Global communication often relies upon satellites to relay information. A typical satellite communications system is illustrated in FIG. 1. To send information on a forward channel from a hub 30 to a client 32, the hub 30 converts the information into a radio frequency uplink signal 34 and transmits it to a satellite 36. Satellite 36 transmits a downlink radio frequency signal 38 to client 32. Satellite 36 produces the downlink radio frequency signal 38 by amplifying the uplink signal 34 and shifting it to a different frequency. The client 32 processes the downlink radio frequency signal 38 to reproduce the information. To send information on a return channel from client 32 to hub 30, the process is reversed. Client 32 transmits an uplink signal 40 to satellite 36 and then satellite 36 transmits a downlink signal 42 to hub 30. In this context, the term client may include a fixed client or a mobile client, such as a client onboard an aircraft in flight. The hub is simply another client that may include management functions.
Typically, the client antennas are highly directional. The gain is much stronger in the direction the antenna is aimed, called the boresite, than the gain in other directions. When receiving, a directional antenna is much more sensitive to signals arriving from the boresite than it is to signals arriving from other directions. Several factors limit the gain of antennas as a function of angular offset from the boresite. Beamwidth is commonly defined as the angular span between points three dB down from the boresite peak gain (half power). Antennas provide discrimination through higher gain along the boresite than in other directions. Beamwidth varies inversely with aperture width, or span in physical terms. Wider aperture results in smaller beamwidth. In some applications, such as mobile users, large antennas are impractical. Smaller antennas have larger beamwidths and thus less discrimination towards adjacent satellites when compared to larger antennas. Beam steering error occurs between the intended and the actual absolute pointing of the antenna boresite, both at the hub and the client, and for both the transmit boresite and receive boresite, which are not necessarily coincident.
Communication has to contend with interference from users of adjacent satellites. FIG. 2 illustrates interference associated with an uplink. Due to the limits of directional antennas, although unrelated clients 44 and 46 are aiming their signals 48 and 50 at satellites 52 and 54 respectively, attenuated signals 56 and 58 will also arrive at target satellite 36. These interfering signals are then included in the downlink signal transmitted from satellite 36. As shown in FIG. 3, a similar interference issue applies to downlink communications.
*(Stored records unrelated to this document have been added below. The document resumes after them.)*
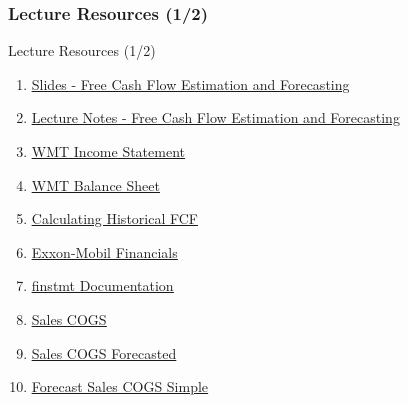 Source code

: \documentclass[handout, 11pt]{beamer}
\begin{document}
\begin{frame}
\frametitle{Lecture Resources (1/2)}
{
\begin{block}{Lecture Resources (1/2)}
\begin{enumerate}
\item \textcolor{blue}{\underline{\href{https://nickderobertis.github.io/fin-model-course/\_static/generated/pdfs/S12 Free Cash Flow Estimation and Forecasting.pdf}{Slides - Free Cash Flow Estimation and Forecasting}}}
\item \textcolor{blue}{\underline{\href{https://nickderobertis.github.io/fin-model-course/\_static/generated/pdfs/LN12 Free Cash Flow Estimation and Forecasting.pdf}{Lecture Notes - Free Cash Flow Estimation and Forecasting}}}
\item \textcolor{blue}{\underline{\href{https://nickderobertis.github.io/fin-model-course/\_static/Materials for Lab Exercises/DCF/FCF/WMT Income Statement.xlsx}{WMT Income Statement}}}
\item \textcolor{blue}{\underline{\href{https://nickderobertis.github.io/fin-model-course/\_static/Materials for Lab Exercises/DCF/FCF/WMT Balance Sheet.xlsx}{WMT Balance Sheet}}}
\item \textcolor{blue}{\underline{\href{https://nickderobertis.github.io/fin-model-course/\_static/Examples/DCF/Historical FCF/Calculating Historical FCF.ipynb}{Calculating Historical FCF}}}
\item \textcolor{blue}{\underline{\href{https://nickderobertis.github.io/fin-model-course/\_static/Examples/DCF/Historical FCF/Exxon Mobil Corporation NYSE XOM Financials.xls}{Exxon-Mobil Financials}}}
\item \textcolor{blue}{\underline{\href{https://nickderobertis.github.io/py-finstmt/}{finstmt Documentation}}}
\item \textcolor{blue}{\underline{\href{https://nickderobertis.github.io/fin-model-course/\_static/Examples/DCF/Forecasting/Simple/Sales COGS.xlsx}{Sales COGS}}}
\item \textcolor{blue}{\underline{\href{https://nickderobertis.github.io/fin-model-course/\_static/Examples/DCF/Forecasting/Simple/Sales COGS Forecasted.xlsx}{Sales COGS Forecasted}}}
\item \textcolor{blue}{\underline{\href{https://nickderobertis.github.io/fin-model-course/\_static/Examples/DCF/Forecasting/Simple/Forecast Sales COGS Simple.ipynb}{Forecast Sales COGS Simple}}}
\end{enumerate}
\vfill
\end{block}
}
\label{frames:resources}
\end{frame}
\end{document}
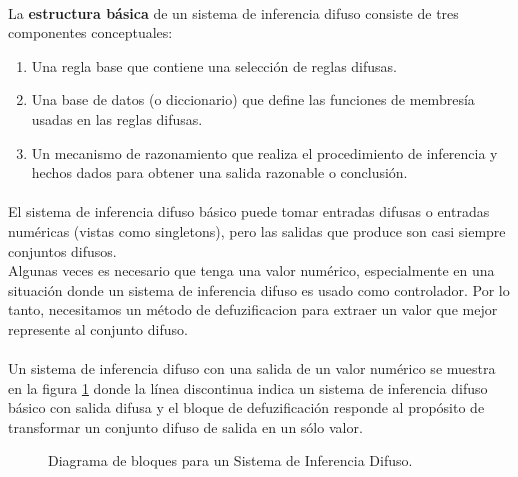 \documentclass[12pt,letterpaper,oneside] {memoir}
\begin{document}
\paragraph{}
La \textbf{estructura básica} de un sistema de inferencia difuso consiste de tres componentes conceptuales: 
\begin{enumerate}
\item Una regla base que contiene una selección de reglas difusas.
\item Una base de datos (o diccionario) que define las funciones de membresía usadas en las reglas difusas.
\item Un mecanismo de razonamiento que realiza el procedimiento de inferencia y hechos dados para obtener una salida razonable o conclusión.
\end{enumerate}
\paragraph*{}

El sistema de inferencia difuso básico puede tomar entradas difusas o entradas numéricas (vistas como singletons), pero las salidas que produce son casi siempre conjuntos difusos.\\
Algunas veces es necesario  que tenga una valor numérico, especialmente en una situación donde un sistema de inferencia difuso es usado como controlador. Por lo tanto,  necesitamos un método de defuzificacion para extraer un valor que mejor represente al conjunto difuso. 
\paragraph{}
Un sistema de inferencia difuso  con una salida de un valor numérico se muestra en la figura \ref{fig:fuzzy11} \citep{Jang1997} donde la línea discontinua indica un sistema de inferencia difuso básico con salida difusa y el bloque de defuzificación  responde al propósito de transformar un conjunto difuso de salida en un sólo valor. \\

\begin{figure}[H] 
 \centering 
{} \caption{Diagrama de bloques para un Sistema de Inferencia Difuso.} 
 \label{fig:fuzzy11} 
\end{figure}
\end{document}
Downlink signals 60 and 62 from adjacent satellites 52 and 54, which are intended for unrelated clients, arrive at client 32 along with the intended downlink signal 38 from satellite 36. Since the gain of client 32 receive antenna is lower towards satellites 52 and 54 than towards target satellite 36, the interference signals are attenuated but not entirely removed.
The received radio frequency signal is the combination of the encoded radio frequency signal with useful information, noise, and various attenuated interference signals. The presence of noise and interference signals may occasionally result in errors when the receiver decodes the received signal to recover the information. The error rate is influenced by the ratio of the intended signal strength to the noise and interference signal strength, the information rate, the modulation, carrier frequency, guard bands, symbol rate, and error-correction or coding parameters.
A common practice for communication via geosynchronous satellites is to establish the boresite gain, modulation parameters, and coding parameters based on management of interference to adjacent satellites. A model of the antenna radiation pattern is developed for each antenna based on range measurements to predict the off-axis gain in relation to the boresite gain at various relative azimuth and elevation off-axis angles from boresite. A combination of satellite position, skew angle, beam steering error, etc. resulting in an estimate of the attenuation to adjacent satellites is determined. A boresite gain that will satisfy the regulatory maximum interference to adjacent geostationary satellites in this worst case condition is selected. Modulation and coding parameters are then selected based on maximizing information rate with acceptable error rate while compliant under the worst case. Lower discrimination towards adjacent satellites results in increased bandwidth (spectrum) requirements for smaller antennas than larger antennas, for any given situation.